In my experience the good slogans are usually around compensation, meritocracy and taking care of employees. They act like barriers that prevent the company from receding into common laziness or patterns of excuses and signal higher commitment to employees. Netflix did this with the famous culture memo. A more recent example is Brex and their post on a bold approach to compensation. When a company actively seeks to emit these kinds of signals, it usually says something different. Leadership is willing to be precommitted to do things in a superior way. They set standards by which they can be held accountable for things early on. It might not work out - most start-ups will still fail. But at least the leadership seems like they care and they are trying. They want accountability. They don’t want to repeat naive mistakes. They at least can’t be summarily dismissed for bright neon red flags.

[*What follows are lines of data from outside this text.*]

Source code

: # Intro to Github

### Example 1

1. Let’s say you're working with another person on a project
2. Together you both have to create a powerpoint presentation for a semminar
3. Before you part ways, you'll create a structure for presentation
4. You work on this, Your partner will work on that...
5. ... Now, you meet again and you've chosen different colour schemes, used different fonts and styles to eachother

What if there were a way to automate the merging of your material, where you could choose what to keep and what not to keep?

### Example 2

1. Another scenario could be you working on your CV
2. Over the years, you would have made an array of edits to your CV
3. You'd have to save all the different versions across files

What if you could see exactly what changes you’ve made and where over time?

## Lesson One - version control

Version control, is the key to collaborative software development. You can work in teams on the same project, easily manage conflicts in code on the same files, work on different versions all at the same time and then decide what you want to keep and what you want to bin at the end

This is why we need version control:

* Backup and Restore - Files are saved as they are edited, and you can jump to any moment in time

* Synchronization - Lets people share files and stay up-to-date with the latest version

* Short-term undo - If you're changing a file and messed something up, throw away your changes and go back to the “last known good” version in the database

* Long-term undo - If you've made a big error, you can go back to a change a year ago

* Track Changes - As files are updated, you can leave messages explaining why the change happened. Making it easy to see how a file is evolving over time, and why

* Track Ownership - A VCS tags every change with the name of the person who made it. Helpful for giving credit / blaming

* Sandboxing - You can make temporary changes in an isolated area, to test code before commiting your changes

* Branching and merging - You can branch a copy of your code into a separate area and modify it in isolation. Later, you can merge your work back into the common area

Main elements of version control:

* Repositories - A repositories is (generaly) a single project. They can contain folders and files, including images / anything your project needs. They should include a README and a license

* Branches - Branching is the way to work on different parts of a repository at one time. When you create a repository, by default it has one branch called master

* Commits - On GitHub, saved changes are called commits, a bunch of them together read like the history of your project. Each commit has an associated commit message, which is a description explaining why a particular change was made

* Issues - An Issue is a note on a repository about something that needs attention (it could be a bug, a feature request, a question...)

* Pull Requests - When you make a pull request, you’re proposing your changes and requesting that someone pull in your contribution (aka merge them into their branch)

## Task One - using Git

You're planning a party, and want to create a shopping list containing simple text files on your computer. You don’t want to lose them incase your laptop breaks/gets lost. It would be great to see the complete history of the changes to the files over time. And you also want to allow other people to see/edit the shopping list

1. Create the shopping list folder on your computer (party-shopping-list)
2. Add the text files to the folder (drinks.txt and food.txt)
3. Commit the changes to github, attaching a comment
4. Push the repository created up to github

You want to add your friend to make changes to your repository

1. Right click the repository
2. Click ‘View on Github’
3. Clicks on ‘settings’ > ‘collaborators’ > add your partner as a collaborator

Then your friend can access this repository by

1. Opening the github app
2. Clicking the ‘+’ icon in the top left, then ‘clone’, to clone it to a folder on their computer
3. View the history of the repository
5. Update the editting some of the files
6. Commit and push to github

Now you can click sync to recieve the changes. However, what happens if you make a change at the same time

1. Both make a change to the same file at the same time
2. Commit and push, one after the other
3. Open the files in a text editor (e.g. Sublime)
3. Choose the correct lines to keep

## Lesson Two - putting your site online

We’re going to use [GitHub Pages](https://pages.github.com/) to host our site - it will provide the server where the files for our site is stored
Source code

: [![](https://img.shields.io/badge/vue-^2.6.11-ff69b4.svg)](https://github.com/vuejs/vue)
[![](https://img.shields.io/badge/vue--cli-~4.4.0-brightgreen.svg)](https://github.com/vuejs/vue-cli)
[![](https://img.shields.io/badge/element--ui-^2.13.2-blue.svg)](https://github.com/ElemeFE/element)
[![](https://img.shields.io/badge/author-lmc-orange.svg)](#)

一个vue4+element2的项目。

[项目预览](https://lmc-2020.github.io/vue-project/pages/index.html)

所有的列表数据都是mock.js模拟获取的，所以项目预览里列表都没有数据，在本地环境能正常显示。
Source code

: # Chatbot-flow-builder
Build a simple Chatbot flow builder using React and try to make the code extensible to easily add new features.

It is uncommon for company leaders to welcome their own accountability. I’ve never found a better indicator of start-up success. Covering up poor leadership with slogans and defensive posturing in job ads or recruiter pipelines is an immediate give away that leadership seeks to avoid accountability. You might think the sight of a phrase like “wear many hats” is small and trivial - can we really judge a whole company by it? Yes, absolutely. Most start-ups fail and most of those failures also fail to give you any useful experience along the way down. If you value your time and want chances to build on your experience, it’s critical to weed out companies even at the earliest stages. Start-up slogans are a clear red flag signal to help you do that.